How to write this regular expression?

Discussion in 'Python' started by could ildg, May 4, 2005.

  1. could ildg

    could ildg Guest

    I need a regular expression to check if a string matches it.
    The string consists of one to there parts, each parts is a underline
    followed by a number,
    and the number of the first part should be 0~31, and numbers of other
    parts should be
    larger than 31.

    The requested re should match the following strings:
    _3
    _5_33
    _21
    _29_50
    _29_700_700000

    And the re shouldn't match the following strings:
    _3_5 the number of part 2 is less than 31
    _43 the number of part 1 shouldn't be less than 31
    _5_43_69_98 there shouldn't be more than 3 parts

    How to write the re, please?
    Thanks in advance.
    could ildg, May 4, 2005
    #1
    1. Advertising

  2. This newsgroup is in general very helpful, but there are some
    exceptions; one of them is when the problem appears blatantly to be a
    homework. Perhaps if you showed that you worked on it and made some
    progress, but it's not quite right, someone may help you.

    George
    George Sakkis, May 4, 2005
    #2
    1. Advertising

  3. could ildg

    could ildg Guest

    Does it matter whether it is a homework?
    Why do you look down upon homework?
    Everyone can do his homework well without any problems in your logic?
    It's a problem I met.

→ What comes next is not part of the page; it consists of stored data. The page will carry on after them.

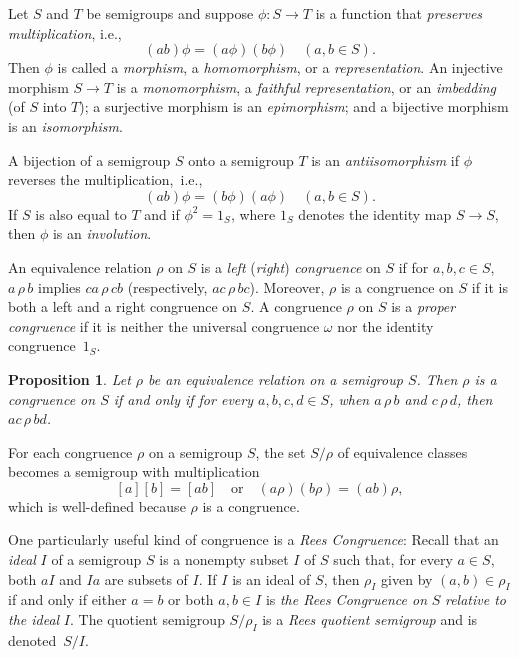 \documentclass{surv-l}
\numberwithin{equation}{section}
\numberwithin{table}{section}
\numberwithin{figure}{section}
\theoremstyle{plain}
\newtheorem{proposition}[equation]{Proposition}
\theoremstyle{definition}
\begin{document}
Let $S$ and $T$ be semigroups and suppose $\phi : S\rightarrow T$
is a function that \emph{preserves multiplication}, i.e.,
\[
(ab)\phi=(a\phi)(b\phi)\quad (a, b\in S).
\]
Then $\phi$ is called a \emph{morphism}, a
\emph{homomorphism}, or a
\emph{representation}. An injective morphism $S\rightarrow T$ is a
\emph{monomorphism}, a \emph{faithful
representation}, or an
\emph{imbedding} (of $S$ into $T$); a surjective
morphism is an \emph{epimorphism}; and a
bijective morphism is an \emph{isomorphism}.

A bijection of a semigroup $S$ onto a semigroup $T$ is an
\emph{antiisomorphism} if $\phi$ reverses
the multiplication,~i.e.,
\[
(ab)\phi=(b\phi)(a\phi)\quad (a, b\in S).
\]
If $S$ is also equal to $T$ and if $\phi^{2}=1_{S}$, where $1_{S}$
denotes the identity map $S\rightarrow S$, then $\phi$ is an
\emph{involution}.

An equivalence relation $\rho$ on $S$ is a \emph{left}
(\emph{right}) \emph{congruence} on $S$ if for $a, b, c\in S$,
$a\,\rho\,b$ implies $ca\,\rho\,cb$ (respectively, $ac\,\rho\,bc$).
Moreover, $\rho$ is a congruence on $S$ if it is both a left and a
right congruence on $S$. A congruence $\rho$ on $S$ is a
\emph{proper congruence} if it is neither
the universal congruence $\omega$ nor the identity
congruence~$1_{S}$.

\begin{proposition}\label{propA.76.1}
Let $\rho$ be an equivalence relation on a semigroup $S$. Then
$\rho$ is a congruence on $S$ if and only if for every $a, b,
c, d\in S$, when $a\,\rho\,b$ and $c\,\rho\,d$, then $ac\,\rho\,bd$.
\end{proposition}

For each congruence $\rho$ on a semigroup $S$, the set
$S/\rho$ of equivalence classes becomes a semigroup with
multiplication
\[
[a][b]=[ab]\quad \mathrm{or}\quad (a\rho)(b\rho)=(ab)\rho,
\]
which is well-defined because $\rho$ is a congruence.

One particularly useful kind of congruence is a \emph{Rees
Congruence}: Recall that an
\emph{ideal} $I$ of a semigroup $S$ is a nonempty
subset $I$ of $S$ such that, for every $a\in S$, both $aI$ and
$Ia$ are subsets of $I$. If $I$ is an ideal of $S$, then $\rho_{I}$
given by $(a, b)\in\rho_{I}$ if and only if either $a=b$ or both
$a,  b\in I$ is \emph{the Rees Congruence on} $S$ \emph{relative
to the ideal} $I$. The quotient semigroup $S/\rho_{I}$ is a
\emph{Rees quotient semigroup} and is denoted~$S/I$.
\end{document}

I tried a lot and I can't work it out,
    so I came here for help.
    I saw someone complained that a question is too lengthy,
    and I saw some questions were complained to be unclear,
    but I never saw someone waste his time to judge if a question is a
    homework. If this is natural, I'll pay attention from now on.

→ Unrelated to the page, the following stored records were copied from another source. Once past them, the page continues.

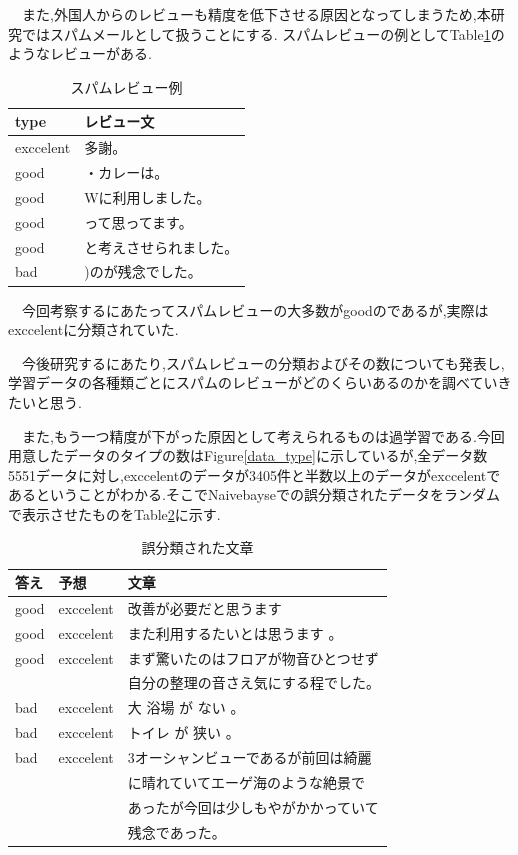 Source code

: \documentclass[twocolumn,dvipdfmx]{article}
\newcounter{ex}
\begin{document}
　また,外国人からのレビューも精度を低下させる原因となってしまうため,本研究ではスパムメールとして扱うことにする.
 スパムレビューの例としてTable\ref{spam}のようなレビューがある.
 \begin{table}[H]\centering
  \caption{スパムレビュー例}
  \label{spam}
\begin{tabular}{|l|l|} \hline
   type & レビュー文   \\ \hline
   exccelent& 多謝。   \\\hline
   good &  ・カレーは。 \\ 
   good & Wに利用しました。\\
   good & って思ってます。 \\
   good & と考えさせられました。 \\ \hline
   bad  & )のが残念でした。 \\ \hline
\end{tabular}
\end{table}
　今回考察するにあたってスパムレビューの大多数がgoodのであるが,実際はexccelentに分類されていた.

　今後研究するにあたり,スパムレビューの分類およびその数についても発表し,学習データの各種類ごとにスパムのレビューがどのくらいあるのかを調べていきたいと思う.

　また,もう一つ精度が下がった原因として考えられるものは過学習である.今回用意したデータのタイプの数はFigure\ref{data_type}に示しているが,全データ数5551データに対し,exccelentのデータが3405件と半数以上のデータがexccelentであるということがわかる.そこでNaivebayseでの誤分類されたデータをランダムで表示させたものをTable\ref{matigae}に示す.

\begin{table}[htbp]\centering
  \caption{誤分類された文章}
  \label{matigae}
\begin{tabular}{|l|l|l|} \hline
   答え & 予想 & 文章  \\ \hline
   good & exccelent &  改善が必要だと思うます \\
   good & exccelent & また利用するたいとは思うます 。\\
   good & exccelent & まず驚いたのはフロアが物音ひとつせず\\
        &            &自分の整理の音さえ気にする程でした。\\
   bad & exccelent  & 大 浴場 が ない 。\\
   bad & exccelent  &トイレ が 狭い 。\\
   bad & exccelent & 3オーシャンビューであるが前回は綺麗\\
       &            &に晴れていてエーゲ海のような絶景で\\
       &            &あったが今回は少しもやがかかっていて\\
       &            &残念であった。\\ \hline
\end{tabular}
\end{table}
\end{document}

    On 4 May 2005 01:31:48 -0700, George Sakkis <> wrote:
    > This newsgroup is in general very helpful, but there are some
    > exceptions; one of them is when the problem appears blatantly to be a
    > homework. Perhaps if you showed that you worked on it and made some
    > progress, but it's not quite right, someone may help you.
    >
    > George
    >
    > --
    > http://mail.python.org/mailman/listinfo/python-list
    >
    could ildg, May 4, 2005
    #3
  4. On Wednesday 04 May 2005 11:34, could ildg wrote:
    > Does it matter whether it is a homework?


    Yes, it does matter. We're not your CS-class homework monkeys... :) We're a
    forum of Python programmers who aid each other at thinking about solutions,
    we don't present solutions (normally), for a beautiful example of this, see
    the thread about finding similarities between two wave files...

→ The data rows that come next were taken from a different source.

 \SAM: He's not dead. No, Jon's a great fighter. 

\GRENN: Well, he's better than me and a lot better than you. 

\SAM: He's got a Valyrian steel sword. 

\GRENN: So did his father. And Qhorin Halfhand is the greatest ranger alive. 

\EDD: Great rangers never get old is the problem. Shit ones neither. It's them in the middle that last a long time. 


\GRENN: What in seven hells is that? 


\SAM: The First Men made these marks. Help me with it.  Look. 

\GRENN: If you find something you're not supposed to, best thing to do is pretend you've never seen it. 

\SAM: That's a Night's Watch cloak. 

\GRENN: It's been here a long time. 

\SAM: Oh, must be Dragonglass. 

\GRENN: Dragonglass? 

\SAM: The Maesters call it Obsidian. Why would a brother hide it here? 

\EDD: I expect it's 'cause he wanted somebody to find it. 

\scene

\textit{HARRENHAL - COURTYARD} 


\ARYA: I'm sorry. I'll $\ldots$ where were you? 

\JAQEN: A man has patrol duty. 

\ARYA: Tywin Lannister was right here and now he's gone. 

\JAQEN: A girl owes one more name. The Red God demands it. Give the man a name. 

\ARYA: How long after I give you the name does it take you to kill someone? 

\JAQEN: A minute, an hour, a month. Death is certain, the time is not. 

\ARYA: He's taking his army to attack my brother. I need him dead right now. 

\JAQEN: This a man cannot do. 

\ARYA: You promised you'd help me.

    But, anyway, as an additional hint: the stuff you need to do _can_ be solved
    by an RE (the language you're matching is actually regular if you impose
    several restrictions), but I'd rather not do it that way. Programming a small
    function which splits the string and then does the appropriate checks (by
    using int) should be much easier and faster.

    And in case you really need an RE, watch this monster (to match a single term
    having numerical value >= 40)...

    0*(([1-9][0-9]{2,})|([4-9][0-9]))

    Matching numbers >= 31 isn't hard too, I leave this as an exercise to the
    reader... :) But beware, I'd guess this regex performs rather poorly with
    respect to backtracking on erraneous input such as
    "00000000000000000000000030"...

    --- Heiko.
    Heiko Wundram, May 4, 2005
    #4
  5. Op 2005-05-04, could ildg schreef <>:
    > Does it matter whether it is a homework?


    Yes, because if other do your homework for you, you wont
    have learned anything from it.

    > Why do you look down upon homework?


    Who says he does. That he is not willing to do your homework
    for you, doesn't imply he looks down on it.

    > Everyone can do his homework well without any problems in your logic?


    There is difference in asking for help on how to solve a
    problem yourself and asking for the solution.

    --
    Antoon Pardon
    Antoon Pardon, May 4, 2005
    #5
  6. could ildg

    Peter Hansen Guest

    could ildg wrote:
    > I need a regular expression to check if a string matches it.


    Why do you think you need a regular expression?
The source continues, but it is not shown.